As users rushed to the platform, Coinbase went down on Wednesday evening, unable to keep up with the increased activity. Service has since resumed, but traders remain weary.
On Wednesday afternoon, some Coinbase users reported that their accounts showed zero balance and they were unable to buy or sell crypto. In a statement acknowledging the issue, the firm said it was investigating and reassured users that their assets were safe.
Shortly after Coinbase first addressed the crash, CEO Brian Armstrong published a Tweet blaming a surge in traffic for the incident.
He later announced “apps are recovering,” going on to explain that Coinbase had experienced more than a 10-fold surge in traffic and had not been able to scale server provisioning fast enough to keep up.

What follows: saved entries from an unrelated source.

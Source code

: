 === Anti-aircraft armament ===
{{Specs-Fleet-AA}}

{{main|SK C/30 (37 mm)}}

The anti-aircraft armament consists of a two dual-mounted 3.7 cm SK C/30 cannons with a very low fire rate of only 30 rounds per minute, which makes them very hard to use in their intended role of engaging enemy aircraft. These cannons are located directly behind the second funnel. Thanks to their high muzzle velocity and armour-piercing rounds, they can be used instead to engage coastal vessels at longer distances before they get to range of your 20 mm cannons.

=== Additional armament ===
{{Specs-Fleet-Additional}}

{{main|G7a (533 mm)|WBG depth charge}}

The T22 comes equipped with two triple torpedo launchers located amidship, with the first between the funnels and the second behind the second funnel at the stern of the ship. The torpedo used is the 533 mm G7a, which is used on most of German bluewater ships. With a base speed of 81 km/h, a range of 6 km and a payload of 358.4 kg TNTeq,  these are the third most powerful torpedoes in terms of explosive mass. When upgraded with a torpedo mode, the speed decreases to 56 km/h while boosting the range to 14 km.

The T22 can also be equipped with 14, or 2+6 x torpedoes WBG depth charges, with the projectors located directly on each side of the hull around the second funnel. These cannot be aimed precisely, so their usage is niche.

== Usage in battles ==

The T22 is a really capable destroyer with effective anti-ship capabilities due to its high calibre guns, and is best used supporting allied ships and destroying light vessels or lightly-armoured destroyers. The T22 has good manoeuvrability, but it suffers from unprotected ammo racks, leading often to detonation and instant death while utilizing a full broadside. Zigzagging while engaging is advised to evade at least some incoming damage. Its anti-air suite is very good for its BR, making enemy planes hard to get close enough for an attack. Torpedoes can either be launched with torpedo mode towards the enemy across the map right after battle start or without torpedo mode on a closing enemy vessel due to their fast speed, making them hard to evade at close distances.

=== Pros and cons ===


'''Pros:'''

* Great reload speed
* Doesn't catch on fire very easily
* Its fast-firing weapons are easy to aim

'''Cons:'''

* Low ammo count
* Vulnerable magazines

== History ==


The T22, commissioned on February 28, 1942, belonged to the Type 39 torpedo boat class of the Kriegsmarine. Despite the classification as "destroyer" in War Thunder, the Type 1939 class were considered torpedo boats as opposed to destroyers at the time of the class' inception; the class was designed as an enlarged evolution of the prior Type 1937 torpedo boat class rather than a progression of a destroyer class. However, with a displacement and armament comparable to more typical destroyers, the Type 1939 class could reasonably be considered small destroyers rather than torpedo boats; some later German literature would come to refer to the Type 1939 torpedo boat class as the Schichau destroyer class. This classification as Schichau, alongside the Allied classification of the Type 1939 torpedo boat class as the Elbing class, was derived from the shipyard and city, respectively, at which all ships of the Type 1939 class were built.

He said:“We had modeled a ~10x surge in traffic and load-tested it. This exceeded that number.
“It’s expensive to keep services over-provisioned, but we’ll need to keep working on auto-scaling solutions and killing any remaining bottlenecks.”
Approximately 12 hours after first acknowledging the error, Coinbase shared that “all customer account balance display issues have been restored.” But the news came too late for users who missed out on the evening’s significant trading opportunity.
Comments on a Coinbase Support Tweet addressing the crash reveal a sense of users’ frustration.
One customer said: “Terrible time, your ‘most trusted app’ goes down when it’s time to sell.”
Another lamented that “whenever crypto pumps higher there’s an issue with Coinbase like they are preventing you from taking profits”.